I wish I could be the kind of person who sneaks away. Pops up in a new place. Prompts a confused scroll or two.
But, in a way, this is the end of a love story, and it deserves acknowledgement.
Whistler took me in 12 years ago as a lost, mildly depressed 20-something.
I hated it for a while, but then, thanks to some people who turned out to be an important stop, I learned to love the mountains. I learned to just be for a minute after years of hustling and moving and striving. I learned to run and hike and sleep in the alpine, miles away from other people.
Most importantly, the thing I will always carry with me: I learned to appreciate small moments of beauty in a way I had proclaimed I never would.

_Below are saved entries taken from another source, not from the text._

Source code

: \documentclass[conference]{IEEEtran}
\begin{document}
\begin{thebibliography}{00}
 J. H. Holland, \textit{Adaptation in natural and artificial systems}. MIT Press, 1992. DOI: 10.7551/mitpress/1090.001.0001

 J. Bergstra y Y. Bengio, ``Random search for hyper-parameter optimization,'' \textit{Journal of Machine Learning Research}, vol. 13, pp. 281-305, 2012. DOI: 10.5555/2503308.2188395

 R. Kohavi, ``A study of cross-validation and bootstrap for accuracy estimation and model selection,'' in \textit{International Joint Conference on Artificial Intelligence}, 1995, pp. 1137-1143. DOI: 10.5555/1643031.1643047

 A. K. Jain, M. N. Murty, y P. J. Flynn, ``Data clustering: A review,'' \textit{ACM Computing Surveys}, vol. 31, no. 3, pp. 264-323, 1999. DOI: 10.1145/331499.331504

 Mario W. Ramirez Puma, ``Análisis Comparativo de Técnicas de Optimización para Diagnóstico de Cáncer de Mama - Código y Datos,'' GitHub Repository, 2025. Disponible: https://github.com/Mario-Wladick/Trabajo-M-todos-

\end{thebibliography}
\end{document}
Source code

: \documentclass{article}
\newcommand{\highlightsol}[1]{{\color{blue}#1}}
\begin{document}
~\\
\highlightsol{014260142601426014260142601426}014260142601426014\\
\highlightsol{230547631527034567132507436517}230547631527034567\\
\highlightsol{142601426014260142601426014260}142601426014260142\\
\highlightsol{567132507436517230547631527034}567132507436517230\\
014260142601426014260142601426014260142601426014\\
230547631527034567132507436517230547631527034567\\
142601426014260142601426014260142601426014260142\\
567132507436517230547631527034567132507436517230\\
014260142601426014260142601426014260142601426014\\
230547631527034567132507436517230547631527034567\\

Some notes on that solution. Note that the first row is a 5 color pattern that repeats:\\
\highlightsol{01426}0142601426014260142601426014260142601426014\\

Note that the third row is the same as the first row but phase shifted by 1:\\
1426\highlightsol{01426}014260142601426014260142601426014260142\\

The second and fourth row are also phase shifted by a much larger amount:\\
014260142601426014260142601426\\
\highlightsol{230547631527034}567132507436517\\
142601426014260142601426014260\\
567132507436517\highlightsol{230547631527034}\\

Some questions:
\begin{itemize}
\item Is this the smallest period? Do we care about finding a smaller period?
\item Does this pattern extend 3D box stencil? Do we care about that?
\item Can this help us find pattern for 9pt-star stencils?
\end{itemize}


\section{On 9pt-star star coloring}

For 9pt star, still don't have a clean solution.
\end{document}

In my early days at Whistler’s Pique Newsmagazine—when I was still struggling to make sense of Whistler, with people lugging snowboards down the highway, everyone partially employed by choice and sharing a bedroom with multiple people—I distinctly remember a coworker trudging upstairs to look out the big picture windows one late afternoon. “Look at the alpenglow!” she dreamily mused, gesturing at the haze of pink on the snow.
I didn’t get it.
“I will never,” I thought, “get that excited about light on a mountain.”
But here I am, more than a decade later, an admirer of and fawner over not only the alpenglow but also wildflowers, dewy moss, unfurling ferns, the first pop of yellow on a spring skunk cabbage, salmon tails that slosh in the rivers come fall, the rhythms of the seasons that quietly carry us through one year to the next.

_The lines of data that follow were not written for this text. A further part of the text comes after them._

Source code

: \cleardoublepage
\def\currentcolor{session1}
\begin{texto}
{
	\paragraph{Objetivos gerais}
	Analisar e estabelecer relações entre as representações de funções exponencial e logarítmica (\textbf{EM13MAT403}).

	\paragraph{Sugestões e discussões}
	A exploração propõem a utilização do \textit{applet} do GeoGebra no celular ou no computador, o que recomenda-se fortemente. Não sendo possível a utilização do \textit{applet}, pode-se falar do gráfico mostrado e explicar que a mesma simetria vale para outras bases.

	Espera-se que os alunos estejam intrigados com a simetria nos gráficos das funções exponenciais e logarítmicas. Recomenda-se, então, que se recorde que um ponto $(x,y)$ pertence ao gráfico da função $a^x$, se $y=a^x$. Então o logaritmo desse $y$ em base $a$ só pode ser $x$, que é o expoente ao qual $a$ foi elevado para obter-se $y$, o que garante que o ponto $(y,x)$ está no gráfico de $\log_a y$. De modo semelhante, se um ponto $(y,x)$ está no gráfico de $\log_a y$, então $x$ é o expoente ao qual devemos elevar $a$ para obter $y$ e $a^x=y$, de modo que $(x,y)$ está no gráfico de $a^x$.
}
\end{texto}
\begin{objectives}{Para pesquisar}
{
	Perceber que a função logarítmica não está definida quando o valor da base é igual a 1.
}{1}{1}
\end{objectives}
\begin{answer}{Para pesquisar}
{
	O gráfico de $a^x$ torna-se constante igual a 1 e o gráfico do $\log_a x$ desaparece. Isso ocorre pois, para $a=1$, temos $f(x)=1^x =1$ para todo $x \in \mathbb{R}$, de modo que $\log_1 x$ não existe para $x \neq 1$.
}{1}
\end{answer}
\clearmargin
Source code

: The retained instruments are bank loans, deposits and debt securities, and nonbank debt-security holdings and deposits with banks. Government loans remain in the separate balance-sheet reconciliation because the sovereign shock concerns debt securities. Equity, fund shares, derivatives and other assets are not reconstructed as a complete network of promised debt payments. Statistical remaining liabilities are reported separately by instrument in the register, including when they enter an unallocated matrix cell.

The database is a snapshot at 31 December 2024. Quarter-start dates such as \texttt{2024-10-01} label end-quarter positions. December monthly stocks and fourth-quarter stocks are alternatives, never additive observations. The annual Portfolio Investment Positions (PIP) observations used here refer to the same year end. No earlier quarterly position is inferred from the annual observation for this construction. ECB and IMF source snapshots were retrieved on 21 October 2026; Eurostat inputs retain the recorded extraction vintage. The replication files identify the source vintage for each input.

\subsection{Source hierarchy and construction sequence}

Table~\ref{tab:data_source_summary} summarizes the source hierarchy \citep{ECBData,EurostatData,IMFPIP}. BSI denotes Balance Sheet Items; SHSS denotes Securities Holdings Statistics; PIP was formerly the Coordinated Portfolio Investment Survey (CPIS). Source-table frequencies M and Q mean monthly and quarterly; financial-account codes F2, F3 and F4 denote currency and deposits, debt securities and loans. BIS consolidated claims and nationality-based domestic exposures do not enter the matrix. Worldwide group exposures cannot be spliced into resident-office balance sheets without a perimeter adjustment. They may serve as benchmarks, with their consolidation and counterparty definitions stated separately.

And my life is so much richer for it.
The mountains in the Sea to Sky Corridor ushered me from the edge of new adulthood into middle age.
A wife. Mom of two.
Mount Currie watched me say “I do” to my love in the midst of global chaos. Calm, steady, a metaphor for what I hope our marriage will be.
On an impossibly hot July night the next year, I became a mother under the shadow of the Stawamus Chief. Two years later, on another sticky summer night, that towering monolith was there again as our family became complete.
“What’s that mountain, Mom?” my three-year-old asked me from her car seat this morning.
“That’s Atwell Peak,” I told her.
“And that one?”
“That’s Cloudburst.”
“Mom, do you know everything?”
No, I certainly don’t, but I’ve come to intimately know so many of these mountains and I’m deeply sad to let them go.
It just suddenly became harder to picture a future here—but also impossible to picture a future that wasn’t here. So we looped around and around for months until we were so dizzy we couldn’t stand it anymore. And we made one of the hardest decisions of our life.
We love this place, living in Squamish, but we long for a deeper connection to family. We want a little more space that doesn’t come at such a steep cost—a cost that cuts into our girls’ future.
Life and priorities change and that can be a good thing—even if sometimes it’s painful, too.
We’re saying goodbye, but the truth is this place will forever be etched in me—taking up an outsized portion of my life story because it holds the most important moments.
I became who I needed to be here, and now it’s time for the next adventure.
Alyssa Noel is a former Pique Newsmagazine and recent Squamish Chief reporter. As of this week, she resides in Edmonton.